The spatial path incorporates a foundational model with trainable spatial LoRAs (Low-Rank Adaptations) integrated into each video transformation layer. These LoRAs are trained using randomly selected single frames during each training step to capture the visual attributes of input videos. In contrast, the temporal path replicates the foundational model, sharing spatial LoRAs with the spatial path to adapt to the appearance of given input videos. Additionally, the temporal transformers in this path are trained using multiple frames selected from input videos to capture inherent motion patterns.

By deploying trained temporal LoRAs, the foundational model can synthesize videos with diverse appearances while maintaining learned motions. This dual-path architecture allows the model to separately learn the appearance and motion of objects in videos, enabling MotionDirector to isolate and then combine these elements from different source videos.

Researchers evaluated MotionDirector's performance across multiple benchmark datasets, including over 80 different motions and 600 text prompts. In the UCF Sports Action benchmark, MotionDirector was selected by human evaluators approximately 75% of the time for better motion fidelity, surpassing 25% of the baseline models' preferred options.

In the second benchmark, the LOVEU-TGVE-2023 benchmark, MotionDirector outperformed other controllable generation and adaptation methods. These results indicate that MotionDirector can customize multiple base models to generate videos with diverse and desired motion concepts.

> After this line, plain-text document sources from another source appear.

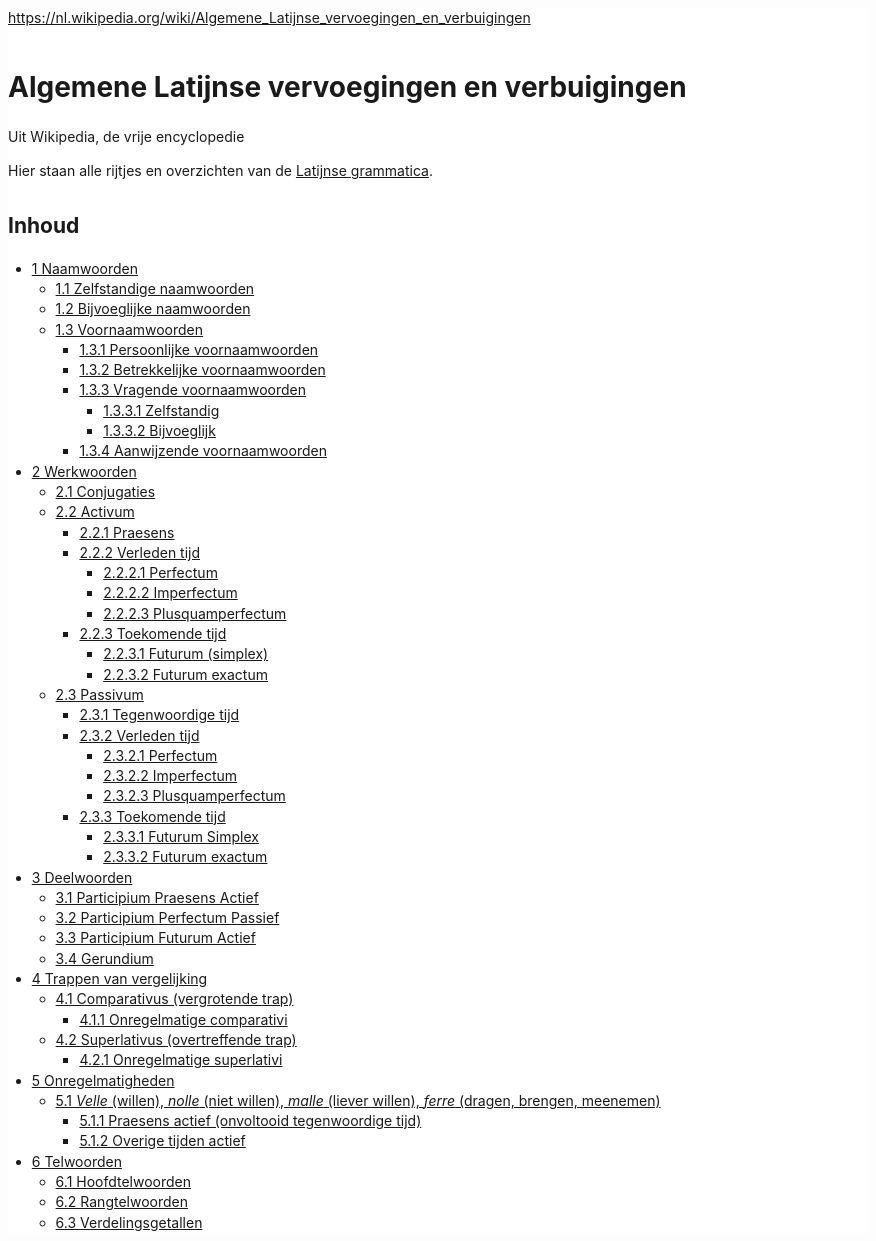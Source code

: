 https://nl.wikipedia.org/wiki/Algemene_Latijnse_vervoegingen_en_verbuigingen

Algemene Latijnse vervoegingen en verbuigingen
==============================================

Uit Wikipedia, de vrije encyclopedie

Hier staan alle rijtjes en overzichten van de [Latijnse grammatica](/wiki/Latijnse_grammatica "Latijnse grammatica").

Inhoud
------

* [1 Naamwoorden](#Naamwoorden)
    * [1.1 Zelfstandige naamwoorden](#Zelfstandige_naamwoorden)
    * [1.2 Bijvoeglijke naamwoorden](#Bijvoeglijke_naamwoorden)
    * [1.3 Voornaamwoorden](#Voornaamwoorden)
        * [1.3.1 Persoonlijke voornaamwoorden](#Persoonlijke_voornaamwoorden)
        * [1.3.2 Betrekkelijke voornaamwoorden](#Betrekkelijke_voornaamwoorden)
        * [1.3.3 Vragende voornaamwoorden](#Vragende_voornaamwoorden)
            * [1.3.3.1 Zelfstandig](#Zelfstandig)
            * [1.3.3.2 Bijvoeglijk](#Bijvoeglijk)
        * [1.3.4 Aanwijzende voornaamwoorden](#Aanwijzende_voornaamwoorden)
* [2 Werkwoorden](#Werkwoorden)
    * [2.1 Conjugaties](#Conjugaties)
    * [2.2 Activum](#Activum)
        * [2.2.1 Praesens](#Praesens)
        * [2.2.2 Verleden tijd](#Verleden_tijd)
            * [2.2.2.1 Perfectum](#Perfectum)
            * [2.2.2.2 Imperfectum](#Imperfectum)
            * [2.2.2.3 Plusquamperfectum](#Plusquamperfectum)
        * [2.2.3 Toekomende tijd](#Toekomende_tijd)
            * [2.2.3.1 Futurum (simplex)](#Futurum_(simplex))
            * [2.2.3.2 Futurum exactum](#Futurum_exactum)
    * [2.3 Passivum](#Passivum)
        * [2.3.1 Tegenwoordige tijd](#Tegenwoordige_tijd)
        * [2.3.2 Verleden tijd](#Verleden_tijd_2)
            * [2.3.2.1 Perfectum](#Perfectum_2)
            * [2.3.2.2 Imperfectum](#Imperfectum_2)
            * [2.3.2.3 Plusquamperfectum](#Plusquamperfectum_2)
        * [2.3.3 Toekomende tijd](#Toekomende_tijd_2)
            * [2.3.3.1 Futurum Simplex](#Futurum_Simplex)
            * [2.3.3.2 Futurum exactum](#Futurum_exactum_2)
* [3 Deelwoorden](#Deelwoorden)
    * [3.1 Participium Praesens Actief](#Participium_Praesens_Actief)
    * [3.2 Participium Perfectum Passief](#Participium_Perfectum_Passief)
    * [3.3 Participium Futurum Actief](#Participium_Futurum_Actief)
    * [3.4 Gerundium](#Gerundium)
* [4 Trappen van vergelijking](#Trappen_van_vergelijking)
    * [4.1 Comparativus (vergrotende trap)](#Comparativus_(vergrotende_trap))
        * [4.1.1 Onregelmatige comparativi](#Onregelmatige_comparativi)
    * [4.2 Superlativus (overtreffende trap)](#Superlativus_(overtreffende_trap))
        * [4.2.1 Onregelmatige superlativi](#Onregelmatige_superlativi)
* [5 Onregelmatigheden](#Onregelmatigheden)
    * [5.1 _Velle_ (willen), _nolle_ (niet willen), _malle_ (liever willen), _ferre_ (dragen, brengen, meenemen)](#Velle_(willen),_nolle_(niet_willen),_malle_(liever_willen),_ferre_(dragen,_brengen,_meenemen))
        * [5.1.1 Praesens actief (onvoltooid tegenwoordige tijd)](#Praesens_actief_(onvoltooid_tegenwoordige_tijd))
        * [5.1.2 Overige tijden actief](#Overige_tijden_actief)
* [6 Telwoorden](#Telwoorden)
    * [6.1 Hoofdtelwoorden](#Hoofdtelwoorden)
    * [6.2 Rangtelwoorden](#Rangtelwoorden)
    * [6.3 Verdelingsgetallen](#Verdelingsgetallen)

In summary, MotionDirector is a promising new method for adapting text-to-video diffusion models to generate videos with specific motions. It excels in learning and adapting to specific motions of objects and cameras and can be used to produce videos with various visual styles.

Although there is still room for improvement in learning the motions of multiple subjects in reference videos, even with these limitations, MotionDirector has the potential to enhance the flexibility of video generation, enabling users to create customized videos that meet their needs.